Le groupe des prévenus ne compte qu’un seul étranger. Habillé de son jogging vert, Kevin Zoller Guervos, un Hispano-Suisse de 25 ans, a la mine fatiguée. Il retrouve le sourire quand sa mère réussit à zigzaguer pendant la pause entre les forces de l’ordre pour le saluer à travers le Plexiglas, son fils de 2 ans sur la hanche. Installé à Marrakech depuis 2015, Kevin est accusé d’avoir participé à la radicalisation des quelques-uns des suspects, bien qu’il clame son innocence.

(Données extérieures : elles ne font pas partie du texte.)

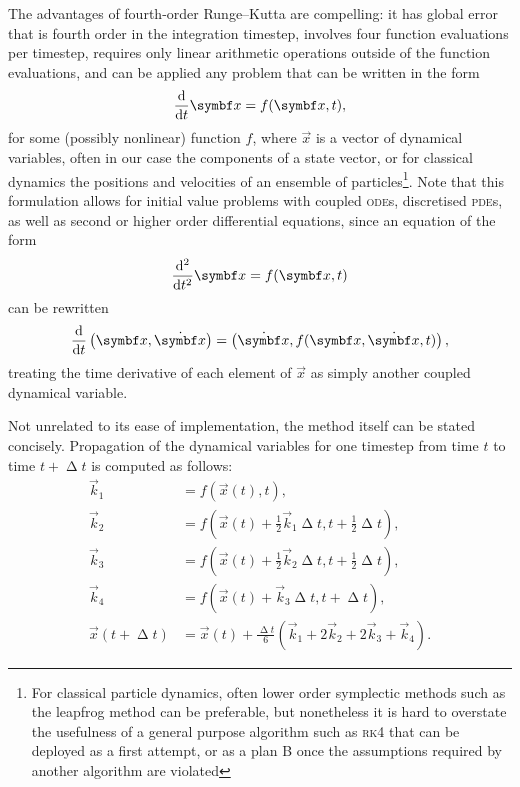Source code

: The advantages of fourth-order Runge--Kutta are compelling: it has global error that is fourth order in the integration timestep, involves four function evaluations per timestep, requires only linear arithmetic operations outside of the function evaluations, and can be applied any problem that can be written in the form
\begin{align}
\dv t \vec x = f(\vec x, t),
\end{align}
for some (possibly nonlinear) function $f$, where $\vec{x}$ is a vector of dynamical variables, often in our case the components of a state vector, or for classical dynamics the positions and velocities of an ensemble of particles\footnote{For classical particle dynamics, often lower order symplectic methods such as the leapfrog method \cite{Skeel97afamily} can be preferable, but nonetheless it is hard to overstate the usefulness of a general purpose algorithm such as \textsc{rk4} that can be deployed as a first attempt, or as a plan B once the assumptions required by another algorithm are violated}. Note that this formulation allows for initial value problems with coupled \textsc{ode}s, discretised \textsc{pde}s, as well as second or higher order differential equations, since an equation of the form
\begin{align}
\dv[2] t \vec x = f(\vec x, t)
\end{align}
can be rewritten
\begin{align}
\dv t \left(\vec x, \dot{\vec x}\right) = \left(\dot{\vec x}, f(\vec x, \dot{\vec x}, t)\right),
\end{align}
treating the time derivative of each element of $\vec x$ as simply another coupled dynamical variable.

Not unrelated to its ease of implementation, the method itself can be stated concisely. Propagation of the dynamical variables for one timestep from time $t$ to time $t + \upDelta t$ is computed as follows:
\begin{align}
\vec k_1 &= f(\vec x(t), t),\nonumber\\
\vec k_2 &= f(\vec x(t) + \tfrac12 \vec k_1\upDelta t, t + \tfrac12\upDelta t),\nonumber\\
\vec k_3 &= f(\vec x(t) + \tfrac12 \vec k_2\upDelta t, t + \tfrac12\upDelta t),\nonumber\\
\vec k_4 &= f(\vec x(t) + \vec k_3\upDelta t, t + \upDelta t),\nonumber\\
\vec x(t + \upDelta t) &= \vec x(t)
+ \tfrac{\upDelta t}6(\vec k_1 + 2\vec k_2 + 2\vec k_3 + \vec k_4).\label{eq:rk4}
\end{align}

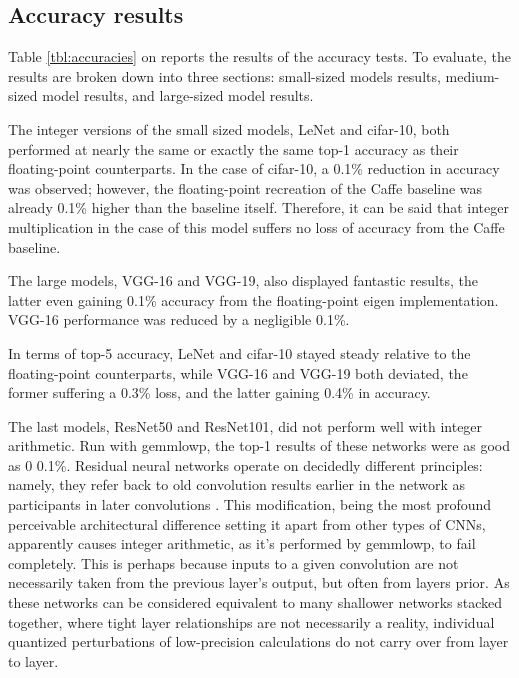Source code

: \subsection{Accuracy results}
Table \ref{tbl:accuracies} on \pageref{tbl:accuracies} reports the results of the accuracy tests. To evaluate, the results are broken down into three sections: small-sized models results, medium-sized model results, and large-sized model results.

The integer versions of the small sized models, LeNet and cifar-10, both performed at nearly the same or exactly the same top-1 accuracy as their floating-point counterparts. In the case of cifar-10, a 0.1\% reduction in accuracy was observed; however, the floating-point recreation of the Caffe baseline was already 0.1\% higher than the baseline itself. Therefore, it can be said that integer multiplication in the case of this model suffers no loss of accuracy from the Caffe baseline.

The large models, VGG-16 and VGG-19, also displayed fantastic results, the latter even gaining 0.1\% accuracy from the floating-point eigen implementation. VGG-16 performance was reduced by a negligible 0.1\%.

In terms of top-5 accuracy, LeNet and cifar-10 stayed steady relative to the floating-point counterparts, while VGG-16 and VGG-19 both deviated, the former suffering a 0.3\% loss, and the latter gaining 0.4\% in accuracy.

The last models, ResNet50 and ResNet101, did not perform well with integer arithmetic. Run with gemmlowp, the top-1 results of these networks were as good as 0\/ 0.1\%. Residual neural networks operate on decidedly different principles: namely, they refer back to old convolution results earlier in the network as participants in later convolutions \cite{resnets2}. This modification, being the most profound perceivable architectural difference setting it apart from other types of CNNs, apparently causes integer arithmetic, as it's performed by gemmlowp, to fail completely. This is perhaps because inputs to a given convolution are not necessarily taken from the previous layer's output, but often from layers prior. As these networks can be considered equivalent to many shallower networks stacked together, where tight layer relationships are not necessarily a reality, individual quantized perturbations of low-precision calculations do not carry over from layer to layer.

« Certains pensent qu’il est terroriste, mais il n’y a aucune preuve ! On ne peut rien déduire des paroles », s’indigne la mère du prévenu, qui répète que son fils ne parle même pas l’arabe.
Ces
« paroles », ce sont celles de plusieurs détenus qui disent connaître l’Hispano-Suisse. Lors de l’audience du 30 mai, Abdessamad Al-Joud a affirmé que Kevin n’avait jamais parlé de djihad au Maroc, mais plutôt de rejoindre une branche de l’EI aux Philippines.
Les deux hommes se sont rencontrés grâce à Abdelghani Chaabti, qui enseigne dans une école coranique. A la barre, l’homme aux cheveux noirs bouclés affirme au juge que le Suisse priait avec eux.
« Je lui ai conseillé de renoncer à son idéologie du djihad — Et il t’a répondu quoi ? — L’inverse », relate-t-il avec un petit rire narquois. Concentré, l’Hispano-Suisse écoute le témoignage grâce au traducteur à ses côtés.
Pendant la pause, Fatima, l’épouse de Kevin, a préféré sortir de la salle d’audience.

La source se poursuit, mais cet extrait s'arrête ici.